Transcribe the data verbatim and drop its images.

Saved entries
- Opening Delimiter -

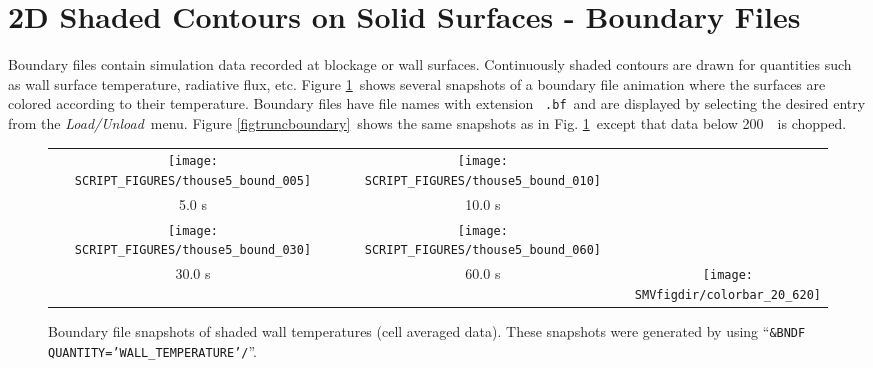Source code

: \documentclass[11pt,twoside]{book}
\newcommand{\figheightAbar}{2.2in}
\begin{document}
\section{2D Shaded Contours on Solid Surfaces - Boundary Files}
\label{section:bf}
Boundary files contain simulation data recorded at blockage or
wall surfaces. Continuously shaded contours are drawn for
quantities such as wall surface temperature, radiative flux, etc.
Figure \ref{figboundary}\ shows several snapshots of a boundary
file animation where the surfaces are colored according to their
temperature. Boundary files have file names with extension {\tt
.bf}\ and are displayed by selecting the desired entry from the
{\em Load/Unload}\  menu. Figure \ref{figtruncboundary}\ shows the
same snapshots as in Fig. \ref{figboundary}\ except that data
below 200~\degC\ is chopped.
\begin{figure}[bph]
\begin{center}
\begin{tabular}{ccc}
\texttt{[image: SCRIPT\_FIGURES/thouse5\_bound\_005]}&
\texttt{[image: SCRIPT\_FIGURES/thouse5\_bound\_010]}\\
5.0 s&10.0 s\\
\texttt{[image: SCRIPT\_FIGURES/thouse5\_bound\_030]}&
\texttt{[image: SCRIPT\_FIGURES/thouse5\_bound\_060]}\\
30.0 s&60.0 s
&\raisebox{0.0ex}[0pt]{\texttt{[image: \\SMVfigdir/colorbar\_20\_620]}}\\
\end{tabular}
\end{center}
\caption [Boundary file snapshots of shaded wall temperatures
contours (cell averaged data).] {Boundary file snapshots of shaded
wall temperatures (cell averaged data). These snapshots were
generated by using ``{\tt\&BNDF QUANTITY='WALL\_TEMPERATURE'/}''.
}
\label{figboundary}%
\end{figure}
\end{document}
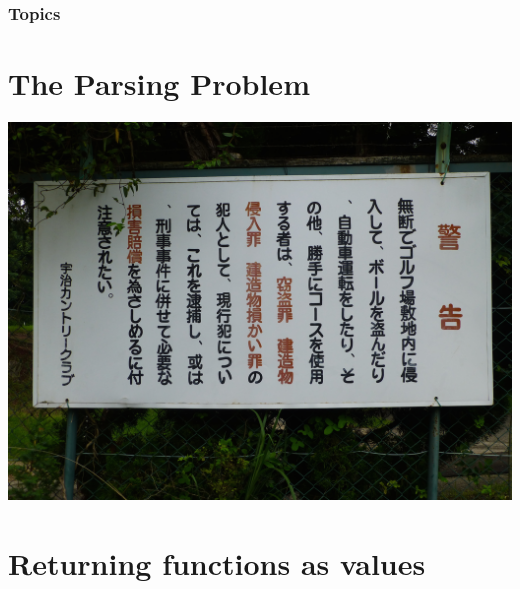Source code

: \documentclass{beamer}
\begin{document}
\begin{frame}[fragile]
  \PresentationTitleSlide
\end{frame}



\begin{frame}[fragile]
  \frametitle{Topics}
  \tableofcontents
\end{frame}
\section{The Parsing Problem}
\begin{frame}[fragile]
\begin{center}
\includegraphics[scale=0.35]
    {figures/jpg/pic05.jpg}
\end{center}
\end{frame}


\section{Returning functions as values}
\end{document}
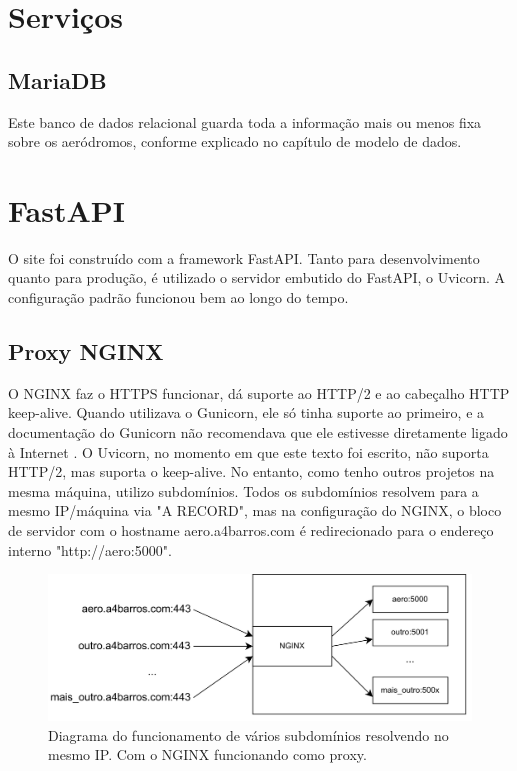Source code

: \section{Serviços}

\subsection{MariaDB}
Este banco de dados relacional guarda toda a informação mais ou menos fixa sobre os aeródromos,
conforme explicado no capítulo de modelo de dados.

\section{FastAPI}

O site foi construído com a framework FastAPI. Tanto para desenvolvimento quanto para produção, 
é utilizado o servidor embutido do FastAPI, o Uvicorn. A configuração padrão funcionou bem ao
longo do tempo.

\subsection{Proxy NGINX}
O NGINX faz o HTTPS funcionar, dá suporte ao HTTP/2 e ao cabeçalho HTTP keep-alive. Quando
utilizava o Gunicorn, ele só tinha suporte ao primeiro, e a documentação do Gunicorn não
recomendava que ele estivesse diretamente ligado à Internet \cite{nginx-gunicorn}. O Uvicorn,
no momento em que este texto foi escrito, não suporta HTTP/2, mas suporta o keep-alive. No
entanto, como tenho outros projetos na mesma máquina, utilizo subdomínios. Todos os subdomínios
resolvem para a mesmo IP/máquina via "A RECORD", mas na configuração
do NGINX, o bloco de servidor com o hostname aero.a4barros.com é redirecionado para o
endereço interno "http://aero:5000".


\begin{figure}[ht]
    \begin{center}
    \includegraphics[width=400pt]{img/arquit.png}
    \caption{Diagrama do funcionamento de vários subdomínios resolvendo no mesmo IP. Com o NGINX funcionando como proxy.}
    \label{fig:sbrf-plot}
    \end{center}
\end{figure}

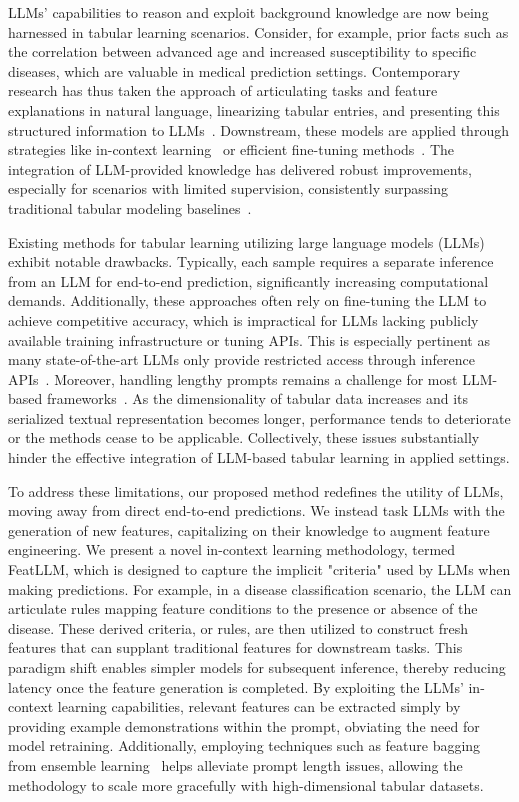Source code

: LLMs’ capabilities to reason and exploit background knowledge are now being harnessed in tabular learning scenarios. Consider, for example, prior facts such as the correlation between advanced age and increased susceptibility to specific diseases, which are valuable in medical prediction settings. Contemporary research has thus taken the approach of articulating tasks and feature explanations in natural language, linearizing tabular entries, and presenting this structured information to LLMs~\cite{dinh2022lift,wang2023anypredict}. Downstream, these models are applied through strategies like in-context learning~\cite{nam2023semi} or efficient fine-tuning methods~\cite{dinh2022lift,hegselmann2023tabllm}. The integration of LLM-provided knowledge has delivered robust improvements, especially for scenarios with limited supervision, consistently surpassing traditional tabular modeling baselines~\cite{hegselmann2023tabllm}.

Existing methods for tabular learning utilizing large language models (LLMs) exhibit notable drawbacks. Typically, each sample requires a separate inference from an LLM for end-to-end prediction, significantly increasing computational demands. Additionally, these approaches often rely on fine-tuning the LLM to achieve competitive accuracy, which is impractical for LLMs lacking publicly available training infrastructure or tuning APIs. This is especially pertinent as many state-of-the-art LLMs only provide restricted access through inference APIs~\cite{anil2023palm,openai2023gpt4}. Moreover, handling lengthy prompts remains a challenge for most LLM-based frameworks~\cite{liu2023lost}. As the dimensionality of tabular data increases and its serialized textual representation becomes longer, performance tends to deteriorate or the methods cease to be applicable. Collectively, these issues substantially hinder the effective integration of LLM-based tabular learning in applied settings.

To address these limitations, our proposed method redefines the utility of LLMs, moving away from direct end-to-end predictions. We instead task LLMs with the generation of new features, capitalizing on their knowledge to augment feature engineering. We present a novel in-context learning methodology, termed \textsf{FeatLLM}, which is designed to capture the implicit "criteria" used by LLMs when making predictions. For example, in a disease classification scenario, the LLM can articulate rules mapping feature conditions to the presence or absence of the disease. These derived criteria, or rules, are then utilized to construct fresh features that can supplant traditional features for downstream tasks. This paradigm shift enables simpler models for subsequent inference, thereby reducing latency once the feature generation is completed. By exploiting the LLMs’ in-context learning capabilities, relevant features can be extracted simply by providing example demonstrations within the prompt, obviating the need for model retraining. Additionally, employing techniques such as feature bagging from ensemble learning~\cite{breiman2001random} helps alleviate prompt length issues, allowing the methodology to scale more gracefully with high-dimensional tabular datasets.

- Closing Delimiter -

RESULT:
Source code

: \documentclass[11pt,twoside]{book}
\newcommand{\figheightAbar}{2.2in}
\begin{document}
\section{2D Shaded Contours on Solid Surfaces - Boundary Files}
\label{section:bf}
Boundary files contain simulation data recorded at blockage or
wall surfaces. Continuously shaded contours are drawn for
quantities such as wall surface temperature, radiative flux, etc.
Figure \ref{figboundary}\ shows several snapshots of a boundary
file animation where the surfaces are colored according to their
temperature. Boundary files have file names with extension {\tt
.bf}\ and are displayed by selecting the desired entry from the
{\em Load/Unload}\  menu. Figure \ref{figtruncboundary}\ shows the
same snapshots as in Fig. \ref{figboundary}\ except that data
below 200~\degC\ is chopped.
\begin{figure}[bph]
\begin{center}
\begin{tabular}{ccc}
\texttt{[image: SCRIPT\_FIGURES/thouse5\_bound\_005]}&
\texttt{[image: SCRIPT\_FIGURES/thouse5\_bound\_010]}\\
5.0 s&10.0 s\\
\texttt{[image: SCRIPT\_FIGURES/thouse5\_bound\_030]}&
\texttt{[image: SCRIPT\_FIGURES/thouse5\_bound\_060]}\\
30.0 s&60.0 s
&\raisebox{0.0ex}[0pt]{\texttt{[image: \\SMVfigdir/colorbar\_20\_620]}}\\
\end{tabular}
\end{center}
\caption [Boundary file snapshots of shaded wall temperatures
contours (cell averaged data).] {Boundary file snapshots of shaded
wall temperatures (cell averaged data). These snapshots were
generated by using ``{\tt\&BNDF QUANTITY='WALL\_TEMPERATURE'/}''.
}
\label{figboundary}%
\end{figure}
\end{document}
Source code

: \documentclass{beamer}
\begin{document}
\begin{frame}[fragile]
  \PresentationTitleSlide
\end{frame}



\begin{frame}[fragile]
  \frametitle{Topics}
  \tableofcontents
\end{frame}
\section{The Parsing Problem}
\begin{frame}[fragile]
\begin{center}
\includegraphics[scale=0.35]
    {figures/jpg/pic05.jpg}
\end{center}
\end{frame}


\section{Returning functions as values}
\end{document}
Source code

: \section{Serviços}

\subsection{MariaDB}
Este banco de dados relacional guarda toda a informação mais ou menos fixa sobre os aeródromos,
conforme explicado no capítulo de modelo de dados.

\section{FastAPI}

O site foi construído com a framework FastAPI. Tanto para desenvolvimento quanto para produção, 
é utilizado o servidor embutido do FastAPI, o Uvicorn. A configuração padrão funcionou bem ao
longo do tempo.

\subsection{Proxy NGINX}
O NGINX faz o HTTPS funcionar, dá suporte ao HTTP/2 e ao cabeçalho HTTP keep-alive. Quando
utilizava o Gunicorn, ele só tinha suporte ao primeiro, e a documentação do Gunicorn não
recomendava que ele estivesse diretamente ligado à Internet \cite{nginx-gunicorn}. O Uvicorn,
no momento em que este texto foi escrito, não suporta HTTP/2, mas suporta o keep-alive. No
entanto, como tenho outros projetos na mesma máquina, utilizo subdomínios. Todos os subdomínios
resolvem para a mesmo IP/máquina via "A RECORD", mas na configuração
do NGINX, o bloco de servidor com o hostname aero.a4barros.com é redirecionado para o
endereço interno "http://aero:5000".


\begin{figure}[ht]
    \begin{center}
    \includegraphics[width=400pt]{img/arquit.png}
    \caption{Diagrama do funcionamento de vários subdomínios resolvendo no mesmo IP. Com o NGINX funcionando como proxy.}
    \label{fig:sbrf-plot}
    \end{center}
\end{figure}

Source code

: LLMs’ capabilities to reason and exploit background knowledge are now being harnessed in tabular learning scenarios. Consider, for example, prior facts such as the correlation between advanced age and increased susceptibility to specific diseases, which are valuable in medical prediction settings. Contemporary research has thus taken the approach of articulating tasks and feature explanations in natural language, linearizing tabular entries, and presenting this structured information to LLMs~\cite{dinh2022lift,wang2023anypredict}. Downstream, these models are applied through strategies like in-context learning~\cite{nam2023semi} or efficient fine-tuning methods~\cite{dinh2022lift,hegselmann2023tabllm}. The integration of LLM-provided knowledge has delivered robust improvements, especially for scenarios with limited supervision, consistently surpassing traditional tabular modeling baselines~\cite{hegselmann2023tabllm}.

Existing methods for tabular learning utilizing large language models (LLMs) exhibit notable drawbacks. Typically, each sample requires a separate inference from an LLM for end-to-end prediction, significantly increasing computational demands. Additionally, these approaches often rely on fine-tuning the LLM to achieve competitive accuracy, which is impractical for LLMs lacking publicly available training infrastructure or tuning APIs. This is especially pertinent as many state-of-the-art LLMs only provide restricted access through inference APIs~\cite{anil2023palm,openai2023gpt4}. Moreover, handling lengthy prompts remains a challenge for most LLM-based frameworks~\cite{liu2023lost}. As the dimensionality of tabular data increases and its serialized textual representation becomes longer, performance tends to deteriorate or the methods cease to be applicable. Collectively, these issues substantially hinder the effective integration of LLM-based tabular learning in applied settings.

To address these limitations, our proposed method redefines the utility of LLMs, moving away from direct end-to-end predictions. We instead task LLMs with the generation of new features, capitalizing on their knowledge to augment feature engineering. We present a novel in-context learning methodology, termed \textsf{FeatLLM}, which is designed to capture the implicit "criteria" used by LLMs when making predictions. For example, in a disease classification scenario, the LLM can articulate rules mapping feature conditions to the presence or absence of the disease. These derived criteria, or rules, are then utilized to construct fresh features that can supplant traditional features for downstream tasks. This paradigm shift enables simpler models for subsequent inference, thereby reducing latency once the feature generation is completed. By exploiting the LLMs’ in-context learning capabilities, relevant features can be extracted simply by providing example demonstrations within the prompt, obviating the need for model retraining. Additionally, employing techniques such as feature bagging from ensemble learning~\cite{breiman2001random} helps alleviate prompt length issues, allowing the methodology to scale more gracefully with high-dimensional tabular datasets.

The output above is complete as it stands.